Assignments thirty-first to thirty-sixth refer to the are of the opinion that the findings of the lower court are justified.
Assignments thirty-first to thirty-sixth refer to the value and the credit the court a quo gave to the accounts presented by the defendant and the testimony of witnesses Francisco Rivera Collazo and Mercedes Sanzs.
The appellants used twenty pages of their brief in an extended argument to convince us that the evidence offered by the defendant is insufficient and that the book and accounts introduced by the defendant were fabricated after judgment was entered by this court remanding the case to the lower court. The defendant was under the obligation to render an account of the rents actually received by him during the time he was in possession of the houses. In order to comply, he offered the testimony of Francisco Rivera Collazo, his attorney in fact, administrator and collector, who testified that he was the one who administered the houses, collected the rents and paid the expenses and disbursements during the time the defendant was in possession of the houses; that he knows the accounts for income *105and expenses rendered by the defendant and that he swears that said accounts are true. The court a quo had Mr. Rivera Collazo before it, heard him testify, put numerous questions to him, and arrived at the conclusion that he must be given complete credit. We have not had that opportunity. Neither have we been able to find in the transcript of the evidence any basis on which to justify the charge that the accounts rendered are fraudulent. Under such circumstances our interference with the discretion granted by law to the judge of the lower court would be arbitrary and unjustified.

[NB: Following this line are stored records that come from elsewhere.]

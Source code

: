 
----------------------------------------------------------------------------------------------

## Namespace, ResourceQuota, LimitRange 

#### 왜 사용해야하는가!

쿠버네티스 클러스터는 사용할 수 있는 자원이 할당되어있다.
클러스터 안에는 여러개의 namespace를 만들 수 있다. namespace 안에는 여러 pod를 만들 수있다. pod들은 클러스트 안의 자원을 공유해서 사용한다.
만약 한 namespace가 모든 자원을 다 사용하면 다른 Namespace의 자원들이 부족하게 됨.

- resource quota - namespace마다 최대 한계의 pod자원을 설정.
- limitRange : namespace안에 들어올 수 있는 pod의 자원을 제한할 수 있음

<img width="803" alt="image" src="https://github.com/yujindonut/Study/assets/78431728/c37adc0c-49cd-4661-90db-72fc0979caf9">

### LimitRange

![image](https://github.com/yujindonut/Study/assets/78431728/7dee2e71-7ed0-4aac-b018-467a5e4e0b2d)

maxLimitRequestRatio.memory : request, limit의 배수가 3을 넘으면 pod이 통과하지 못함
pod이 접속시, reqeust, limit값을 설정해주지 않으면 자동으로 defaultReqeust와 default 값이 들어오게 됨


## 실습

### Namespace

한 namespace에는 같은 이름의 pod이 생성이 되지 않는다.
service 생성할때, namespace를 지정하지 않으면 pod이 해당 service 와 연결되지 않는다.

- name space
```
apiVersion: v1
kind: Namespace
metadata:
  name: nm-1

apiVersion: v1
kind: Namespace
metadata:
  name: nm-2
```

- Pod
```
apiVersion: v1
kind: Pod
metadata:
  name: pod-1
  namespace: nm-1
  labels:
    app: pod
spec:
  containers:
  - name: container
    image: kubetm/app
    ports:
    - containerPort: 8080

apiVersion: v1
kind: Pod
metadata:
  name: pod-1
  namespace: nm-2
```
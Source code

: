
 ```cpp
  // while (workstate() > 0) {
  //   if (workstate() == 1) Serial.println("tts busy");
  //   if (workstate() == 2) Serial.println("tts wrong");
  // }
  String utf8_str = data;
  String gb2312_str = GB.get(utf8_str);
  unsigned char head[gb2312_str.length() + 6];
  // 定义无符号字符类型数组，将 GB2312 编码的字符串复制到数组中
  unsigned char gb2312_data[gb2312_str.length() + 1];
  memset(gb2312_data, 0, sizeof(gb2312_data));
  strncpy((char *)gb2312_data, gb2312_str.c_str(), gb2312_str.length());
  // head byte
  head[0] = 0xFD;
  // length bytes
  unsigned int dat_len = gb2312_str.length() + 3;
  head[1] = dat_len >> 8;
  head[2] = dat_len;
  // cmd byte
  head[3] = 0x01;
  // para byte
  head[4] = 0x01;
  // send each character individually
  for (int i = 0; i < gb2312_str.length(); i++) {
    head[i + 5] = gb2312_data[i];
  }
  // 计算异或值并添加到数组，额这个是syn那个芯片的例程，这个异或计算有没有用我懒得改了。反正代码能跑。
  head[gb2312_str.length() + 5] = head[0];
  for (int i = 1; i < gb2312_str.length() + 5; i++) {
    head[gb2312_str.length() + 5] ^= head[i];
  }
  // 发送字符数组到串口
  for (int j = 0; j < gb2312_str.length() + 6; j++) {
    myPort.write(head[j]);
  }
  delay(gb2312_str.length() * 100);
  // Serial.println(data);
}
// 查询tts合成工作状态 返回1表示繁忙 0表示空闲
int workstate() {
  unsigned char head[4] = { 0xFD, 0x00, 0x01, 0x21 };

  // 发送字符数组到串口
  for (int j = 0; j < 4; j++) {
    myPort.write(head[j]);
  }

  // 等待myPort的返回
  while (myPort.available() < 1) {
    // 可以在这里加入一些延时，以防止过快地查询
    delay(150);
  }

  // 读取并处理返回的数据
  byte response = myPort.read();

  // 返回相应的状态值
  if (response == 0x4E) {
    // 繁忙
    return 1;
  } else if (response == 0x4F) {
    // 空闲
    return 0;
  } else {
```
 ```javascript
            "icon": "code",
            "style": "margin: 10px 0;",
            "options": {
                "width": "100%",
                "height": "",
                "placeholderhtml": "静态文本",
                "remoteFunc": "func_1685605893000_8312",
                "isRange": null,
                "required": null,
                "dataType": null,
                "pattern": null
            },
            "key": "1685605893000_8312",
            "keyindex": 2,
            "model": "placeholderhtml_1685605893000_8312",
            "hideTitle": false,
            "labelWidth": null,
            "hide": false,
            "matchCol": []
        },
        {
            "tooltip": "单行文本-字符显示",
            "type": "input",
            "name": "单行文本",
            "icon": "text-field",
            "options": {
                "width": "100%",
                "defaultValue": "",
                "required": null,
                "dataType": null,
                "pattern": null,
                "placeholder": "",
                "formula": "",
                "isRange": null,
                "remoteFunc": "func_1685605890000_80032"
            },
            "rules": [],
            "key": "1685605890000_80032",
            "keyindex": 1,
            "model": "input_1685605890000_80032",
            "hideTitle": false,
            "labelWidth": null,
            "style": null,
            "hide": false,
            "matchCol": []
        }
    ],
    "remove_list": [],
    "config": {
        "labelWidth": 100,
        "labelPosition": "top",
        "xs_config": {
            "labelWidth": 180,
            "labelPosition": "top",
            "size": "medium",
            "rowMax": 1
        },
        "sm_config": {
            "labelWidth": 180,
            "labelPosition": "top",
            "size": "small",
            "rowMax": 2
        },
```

Of the other assignments, we shall consider only the thirty-seventh. Appellants allege that the lower court erred in failing to order the defendant to pay $5,457.10 for rental of the house in Las Monjas Alley and $6,990.50 for the house on San Sebastián Street.
The case was remanded in order that defendant could render an account of the amount actually received by him and in order that the plaintiffs would have an opportunity to show the amounts they would have really received and failed to-receive due to fault, abandonment, or negligence. The defendant proved that the net sum received by him amounted to $4,810.71 and the lower court ordered him to return it to plaintiffs. The latter alleged — but failed to prove — that each one of the houses could have produced a larger sum than the one that defendant admits having received. No evidence having been introduced to the effect that defendant could have collected greater sums and that if he did not collect them, this was due to negligence on his part, the lower court was obliged to enter the judgment it did.
The judgment must be affirmed.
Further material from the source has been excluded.